ASSIGNED TASK:
Word for word, reproduce each of the entries.

DATA UNDER STUDY:

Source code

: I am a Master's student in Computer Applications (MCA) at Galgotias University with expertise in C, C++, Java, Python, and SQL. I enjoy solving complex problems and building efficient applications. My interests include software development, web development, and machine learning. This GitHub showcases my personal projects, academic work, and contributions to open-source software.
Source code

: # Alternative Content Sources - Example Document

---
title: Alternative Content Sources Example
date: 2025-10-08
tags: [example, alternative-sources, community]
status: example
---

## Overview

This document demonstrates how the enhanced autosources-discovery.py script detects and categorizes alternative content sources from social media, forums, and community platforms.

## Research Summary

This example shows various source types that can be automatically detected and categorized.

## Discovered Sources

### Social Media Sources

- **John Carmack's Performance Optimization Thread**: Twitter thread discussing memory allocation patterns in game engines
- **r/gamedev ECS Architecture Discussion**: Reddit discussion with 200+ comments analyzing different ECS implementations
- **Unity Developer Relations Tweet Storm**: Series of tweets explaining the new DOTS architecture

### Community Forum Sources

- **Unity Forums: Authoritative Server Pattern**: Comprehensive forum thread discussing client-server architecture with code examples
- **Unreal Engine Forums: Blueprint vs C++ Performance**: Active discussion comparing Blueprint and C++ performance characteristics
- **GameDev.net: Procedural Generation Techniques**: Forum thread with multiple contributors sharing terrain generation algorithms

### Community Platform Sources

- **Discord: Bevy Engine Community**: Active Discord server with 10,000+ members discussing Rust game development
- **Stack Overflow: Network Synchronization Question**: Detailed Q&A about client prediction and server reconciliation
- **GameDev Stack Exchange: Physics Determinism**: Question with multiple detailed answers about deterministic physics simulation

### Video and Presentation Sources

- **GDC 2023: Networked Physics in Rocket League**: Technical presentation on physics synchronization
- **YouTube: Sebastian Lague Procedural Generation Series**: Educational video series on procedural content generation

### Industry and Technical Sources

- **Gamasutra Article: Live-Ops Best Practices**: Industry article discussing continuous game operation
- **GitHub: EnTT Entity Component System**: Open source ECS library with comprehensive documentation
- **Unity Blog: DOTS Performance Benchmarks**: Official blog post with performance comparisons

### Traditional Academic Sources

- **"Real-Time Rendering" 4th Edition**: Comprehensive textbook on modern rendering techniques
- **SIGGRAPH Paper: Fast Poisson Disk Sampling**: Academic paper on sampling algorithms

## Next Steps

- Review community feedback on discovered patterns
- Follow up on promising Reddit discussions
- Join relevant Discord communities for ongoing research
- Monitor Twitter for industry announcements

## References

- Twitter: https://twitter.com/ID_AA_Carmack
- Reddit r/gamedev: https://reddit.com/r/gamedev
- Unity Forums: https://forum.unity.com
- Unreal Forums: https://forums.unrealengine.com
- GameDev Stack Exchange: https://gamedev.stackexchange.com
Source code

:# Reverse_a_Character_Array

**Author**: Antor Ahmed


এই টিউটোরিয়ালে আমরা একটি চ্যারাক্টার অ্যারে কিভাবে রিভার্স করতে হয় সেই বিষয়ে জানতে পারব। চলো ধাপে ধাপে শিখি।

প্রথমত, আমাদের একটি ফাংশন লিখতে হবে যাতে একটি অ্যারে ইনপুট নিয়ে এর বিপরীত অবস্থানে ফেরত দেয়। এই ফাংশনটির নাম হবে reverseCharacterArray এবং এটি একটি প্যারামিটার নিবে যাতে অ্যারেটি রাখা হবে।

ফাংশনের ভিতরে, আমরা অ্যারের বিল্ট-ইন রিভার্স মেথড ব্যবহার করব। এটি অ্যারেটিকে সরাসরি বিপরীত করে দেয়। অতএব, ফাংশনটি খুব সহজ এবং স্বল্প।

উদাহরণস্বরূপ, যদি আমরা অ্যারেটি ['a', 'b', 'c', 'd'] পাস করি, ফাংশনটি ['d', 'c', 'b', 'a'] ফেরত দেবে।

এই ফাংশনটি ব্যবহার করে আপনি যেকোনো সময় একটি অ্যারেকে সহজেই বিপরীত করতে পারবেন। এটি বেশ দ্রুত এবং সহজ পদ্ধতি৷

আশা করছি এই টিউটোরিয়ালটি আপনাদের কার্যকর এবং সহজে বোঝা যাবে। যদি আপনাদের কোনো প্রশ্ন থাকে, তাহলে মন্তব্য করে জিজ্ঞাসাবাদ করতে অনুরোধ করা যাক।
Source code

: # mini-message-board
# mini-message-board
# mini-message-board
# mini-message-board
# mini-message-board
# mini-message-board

TASK RESULT:
Source code

: I am a Master's student in Computer Applications (MCA) at Galgotias University with expertise in C, C++, Java, Python, and SQL. I enjoy solving complex problems and building efficient applications. My interests include software development, web development, and machine learning. This GitHub showcases my personal projects, academic work, and contributions to open-source software.
Source code

: # Alternative Content Sources - Example Document

---
title: Alternative Content Sources Example
date: 2025-10-08
tags: [example, alternative-sources, community]
status: example
---

## Overview

This document demonstrates how the enhanced autosources-discovery.py script detects and categorizes alternative content sources from social media, forums, and community platforms.

## Research Summary

This example shows various source types that can be automatically detected and categorized.

## Discovered Sources

### Social Media Sources

- **John Carmack's Performance Optimization Thread**: Twitter thread discussing memory allocation patterns in game engines
- **r/gamedev ECS Architecture Discussion**: Reddit discussion with 200+ comments analyzing different ECS implementations
- **Unity Developer Relations Tweet Storm**: Series of tweets explaining the new DOTS architecture

### Community Forum Sources

- **Unity Forums: Authoritative Server Pattern**: Comprehensive forum thread discussing client-server architecture with code examples
- **Unreal Engine Forums: Blueprint vs C++ Performance**: Active discussion comparing Blueprint and C++ performance characteristics
- **GameDev.net: Procedural Generation Techniques**: Forum thread with multiple contributors sharing terrain generation algorithms

### Community Platform Sources

- **Discord: Bevy Engine Community**: Active Discord server with 10,000+ members discussing Rust game development
- **Stack Overflow: Network Synchronization Question**: Detailed Q&A about client prediction and server reconciliation
- **GameDev Stack Exchange: Physics Determinism**: Question with multiple detailed answers about deterministic physics simulation

### Video and Presentation Sources

- **GDC 2023: Networked Physics in Rocket League**: Technical presentation on physics synchronization
- **YouTube: Sebastian Lague Procedural Generation Series**: Educational video series on procedural content generation

### Industry and Technical Sources

- **Gamasutra Article: Live-Ops Best Practices**: Industry article discussing continuous game operation
- **GitHub: EnTT Entity Component System**: Open source ECS library with comprehensive documentation
- **Unity Blog: DOTS Performance Benchmarks**: Official blog post with performance comparisons

### Traditional Academic Sources

- **"Real-Time Rendering" 4th Edition**: Comprehensive textbook on modern rendering techniques
- **SIGGRAPH Paper: Fast Poisson Disk Sampling**: Academic paper on sampling algorithms

## Next Steps

- Review community feedback on discovered patterns
- Follow up on promising Reddit discussions
- Join relevant Discord communities for ongoing research
- Monitor Twitter for industry announcements

## References

- Twitter: https://twitter.com/ID_AA_Carmack
- Reddit r/gamedev: https://reddit.com/r/gamedev
- Unity Forums: https://forum.unity.com
- Unreal Forums: https://forums.unrealengine.com
- GameDev Stack Exchange: https://gamedev.stackexchange.com
Source code

:# Reverse_a_Character_Array

**Author**: Antor Ahmed


এই টিউটোরিয়ালে আমরা একটি চ্যারাক্টার অ্যারে কিভাবে রিভার্স করতে হয় সেই বিষয়ে জানতে পারব। চলো ধাপে ধাপে শিখি।

প্রথমত, আমাদের একটি ফাংশন লিখতে হবে যাতে একটি অ্যারে ইনপুট নিয়ে এর বিপরীত অবস্থানে ফেরত দেয়। এই ফাংশনটির নাম হবে reverseCharacterArray এবং এটি একটি প্যারামিটার নিবে যাতে অ্যারেটি রাখা হবে।

ফাংশনের ভিতরে, আমরা অ্যারের বিল্ট-ইন রিভার্স মেথড ব্যবহার করব। এটি অ্যারেটিকে সরাসরি বিপরীত করে দেয়। অতএব, ফাংশনটি খুব সহজ এবং স্বল্প।

উদাহরণস্বরূপ, যদি আমরা অ্যারেটি ['a', 'b', 'c', 'd'] পাস করি, ফাংশনটি ['d', 'c', 'b', 'a'] ফেরত দেবে।

এই ফাংশনটি ব্যবহার করে আপনি যেকোনো সময় একটি অ্যারেকে সহজেই বিপরীত করতে পারবেন। এটি বেশ দ্রুত এবং সহজ পদ্ধতি৷

আশা করছি এই টিউটোরিয়ালটি আপনাদের কার্যকর এবং সহজে বোঝা যাবে। যদি আপনাদের কোনো প্রশ্ন থাকে, তাহলে মন্তব্য করে জিজ্ঞাসাবাদ করতে অনুরোধ করা যাক।
Source code

: # mini-message-board
# mini-message-board
# mini-message-board
# mini-message-board
# mini-message-board
# mini-message-board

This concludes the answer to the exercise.